* Exercise *
Please transcribe the entries below exactly and leave out every picture.
Data in this exercise below:
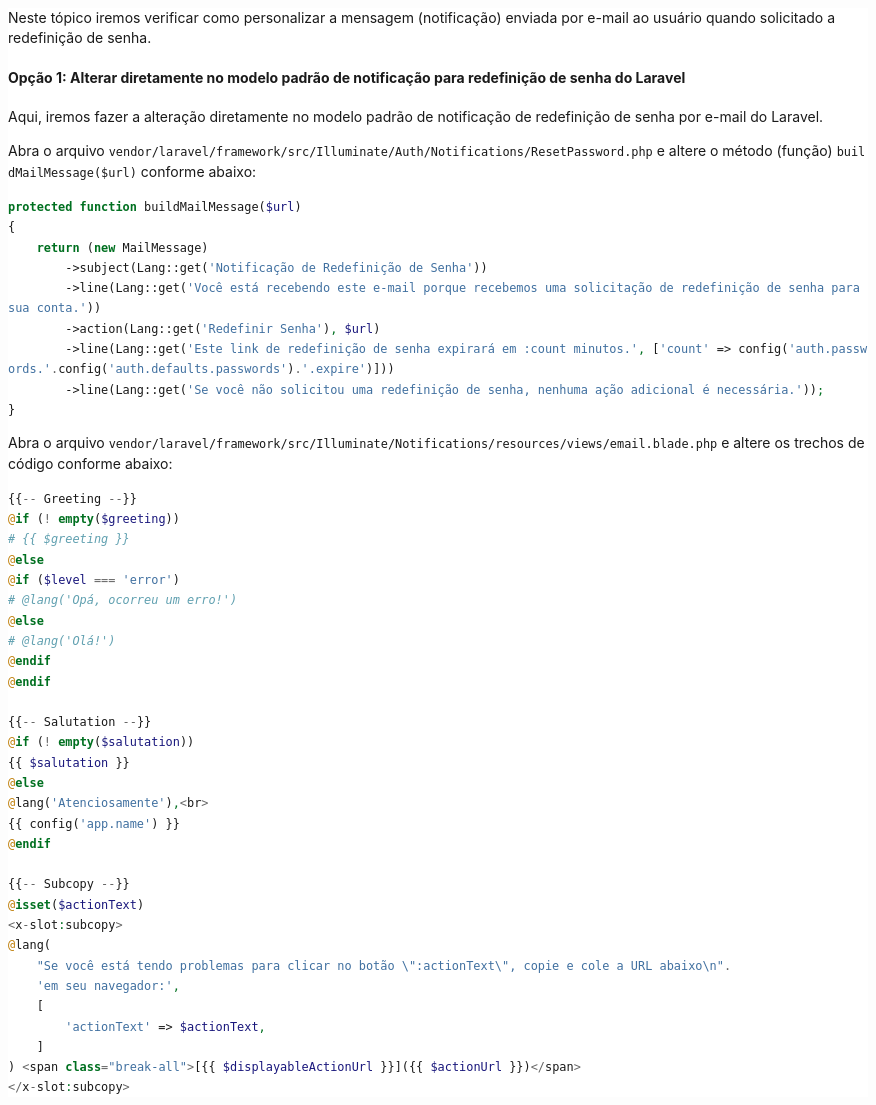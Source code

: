 Neste tópico iremos verificar como personalizar a mensagem (notificação) enviada por e-mail ao usuário quando solicitado a redefinição de senha.

#### Opção 1: Alterar diretamente no modelo padrão de notificação para redefinição de senha do Laravel

Aqui, iremos fazer a alteração diretamente no modelo padrão de notificação de redefinição de senha por e-mail do Laravel.

Abra o arquivo `vendor/laravel/framework/src/Illuminate/Auth/Notifications/ResetPassword.php` e altere o método (função) `buildMailMessage($url)` conforme abaixo:

```php
protected function buildMailMessage($url)
{
    return (new MailMessage)
        ->subject(Lang::get('Notificação de Redefinição de Senha'))
        ->line(Lang::get('Você está recebendo este e-mail porque recebemos uma solicitação de redefinição de senha para sua conta.'))
        ->action(Lang::get('Redefinir Senha'), $url)
        ->line(Lang::get('Este link de redefinição de senha expirará em :count minutos.', ['count' => config('auth.passwords.'.config('auth.defaults.passwords').'.expire')]))
        ->line(Lang::get('Se você não solicitou uma redefinição de senha, nenhuma ação adicional é necessária.'));
}
```

Abra o arquivo `vendor/laravel/framework/src/Illuminate/Notifications/resources/views/email.blade.php` e altere os trechos de código conforme abaixo:

```php
{{-- Greeting --}}
@if (! empty($greeting))
# {{ $greeting }}
@else
@if ($level === 'error')
# @lang('Opá, ocorreu um erro!')
@else
# @lang('Olá!')
@endif
@endif

{{-- Salutation --}}
@if (! empty($salutation))
{{ $salutation }}
@else
@lang('Atenciosamente'),<br>
{{ config('app.name') }}
@endif

{{-- Subcopy --}}
@isset($actionText)
<x-slot:subcopy>
@lang(
    "Se você está tendo problemas para clicar no botão \":actionText\", copie e cole a URL abaixo\n".
    'em seu navegador:',
    [
        'actionText' => $actionText,
    ]
) <span class="break-all">[{{ $displayableActionUrl }}]({{ $actionUrl }})</span>
</x-slot:subcopy>
```
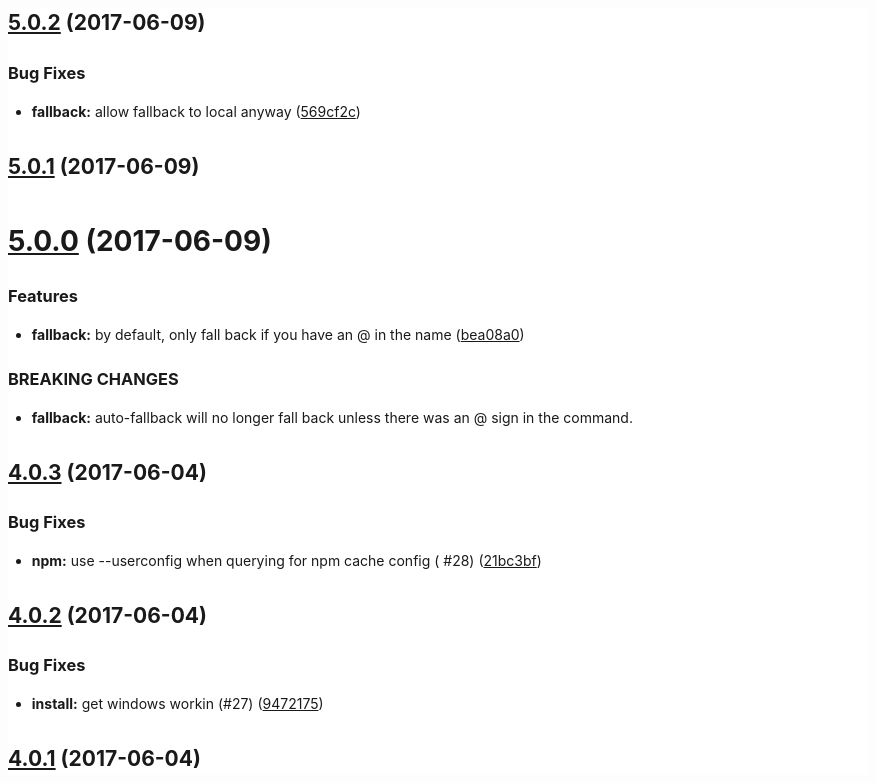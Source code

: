 <a name="5.0.2"></a>

## [5.0.2](https://github.com/zkat/npx/compare/v5.0.1...v5.0.2) (2017-06-09)

### Bug Fixes

* **fallback:** allow fallback to local anyway ([569cf2c](https://github.com/zkat/npx/commit/569cf2c))

<a name="5.0.1"></a>

## [5.0.1](https://github.com/zkat/npx/compare/v5.0.0...v5.0.1) (2017-06-09)

<a name="5.0.0"></a>

# [5.0.0](https://github.com/zkat/npx/compare/v4.0.3...v5.0.0) (2017-06-09)

### Features

* **fallback:** by default, only fall back if you have an @ in the
  name ([bea08a0](https://github.com/zkat/npx/commit/bea08a0))

### BREAKING CHANGES

* **fallback:** auto-fallback will no longer fall back unless there was an @ sign in the command.

<a name="4.0.3"></a>

## [4.0.3](https://github.com/zkat/npx/compare/v4.0.2...v4.0.3) (2017-06-04)

### Bug Fixes

* **npm:** use --userconfig when querying for npm cache config (
  #28) ([21bc3bf](https://github.com/zkat/npx/commit/21bc3bf))

<a name="4.0.2"></a>

## [4.0.2](https://github.com/zkat/npx/compare/v4.0.1...v4.0.2) (2017-06-04)

### Bug Fixes

* **install:** get windows workin (#27) ([9472175](https://github.com/zkat/npx/commit/9472175))

<a name="4.0.1"></a>

## [4.0.1](https://github.com/zkat/npx/compare/v4.0.0...v4.0.1) (2017-06-04)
End of Data in this exercise.
* Output *
Source code

: Neste tópico iremos verificar como personalizar a mensagem (notificação) enviada por e-mail ao usuário quando solicitado a redefinição de senha.

#### Opção 1: Alterar diretamente no modelo padrão de notificação para redefinição de senha do Laravel

Aqui, iremos fazer a alteração diretamente no modelo padrão de notificação de redefinição de senha por e-mail do Laravel.

Abra o arquivo `vendor/laravel/framework/src/Illuminate/Auth/Notifications/ResetPassword.php` e altere o método (função) `buildMailMessage($url)` conforme abaixo:

```php
protected function buildMailMessage($url)
{
    return (new MailMessage)
        ->subject(Lang::get('Notificação de Redefinição de Senha'))
        ->line(Lang::get('Você está recebendo este e-mail porque recebemos uma solicitação de redefinição de senha para sua conta.'))
        ->action(Lang::get('Redefinir Senha'), $url)
        ->line(Lang::get('Este link de redefinição de senha expirará em :count minutos.', ['count' => config('auth.passwords.'.config('auth.defaults.passwords').'.expire')]))
        ->line(Lang::get('Se você não solicitou uma redefinição de senha, nenhuma ação adicional é necessária.'));
}
```

Abra o arquivo `vendor/laravel/framework/src/Illuminate/Notifications/resources/views/email.blade.php` e altere os trechos de código conforme abaixo:

```php
{{-- Greeting --}}
@if (! empty($greeting))
# {{ $greeting }}
@else
@if ($level === 'error')
# @lang('Opá, ocorreu um erro!')
@else
# @lang('Olá!')
@endif
@endif

{{-- Salutation --}}
@if (! empty($salutation))
{{ $salutation }}
@else
@lang('Atenciosamente'),<br>
{{ config('app.name') }}
@endif

{{-- Subcopy --}}
@isset($actionText)
<x-slot:subcopy>
@lang(
    "Se você está tendo problemas para clicar no botão \":actionText\", copie e cole a URL abaixo\n".
    'em seu navegador:',
    [
        'actionText' => $actionText,
    ]
) <span class="break-all">[{{ $displayableActionUrl }}]({{ $actionUrl }})</span>
</x-slot:subcopy>
```
Source code

: <a name="5.0.2"></a>

## [5.0.2](https://github.com/zkat/npx/compare/v5.0.1...v5.0.2) (2017-06-09)

### Bug Fixes

* **fallback:** allow fallback to local anyway ([569cf2c](https://github.com/zkat/npx/commit/569cf2c))

<a name="5.0.1"></a>

## [5.0.1](https://github.com/zkat/npx/compare/v5.0.0...v5.0.1) (2017-06-09)

<a name="5.0.0"></a>

# [5.0.0](https://github.com/zkat/npx/compare/v4.0.3...v5.0.0) (2017-06-09)

### Features

* **fallback:** by default, only fall back if you have an @ in the
  name ([bea08a0](https://github.com/zkat/npx/commit/bea08a0))

### BREAKING CHANGES

* **fallback:** auto-fallback will no longer fall back unless there was an @ sign in the command.

<a name="4.0.3"></a>

## [4.0.3](https://github.com/zkat/npx/compare/v4.0.2...v4.0.3) (2017-06-04)

### Bug Fixes

* **npm:** use --userconfig when querying for npm cache config (
  #28) ([21bc3bf](https://github.com/zkat/npx/commit/21bc3bf))

<a name="4.0.2"></a>

## [4.0.2](https://github.com/zkat/npx/compare/v4.0.1...v4.0.2) (2017-06-04)

### Bug Fixes

* **install:** get windows workin (#27) ([9472175](https://github.com/zkat/npx/commit/9472175))

<a name="4.0.1"></a>

## [4.0.1](https://github.com/zkat/npx/compare/v4.0.0...v4.0.1) (2017-06-04)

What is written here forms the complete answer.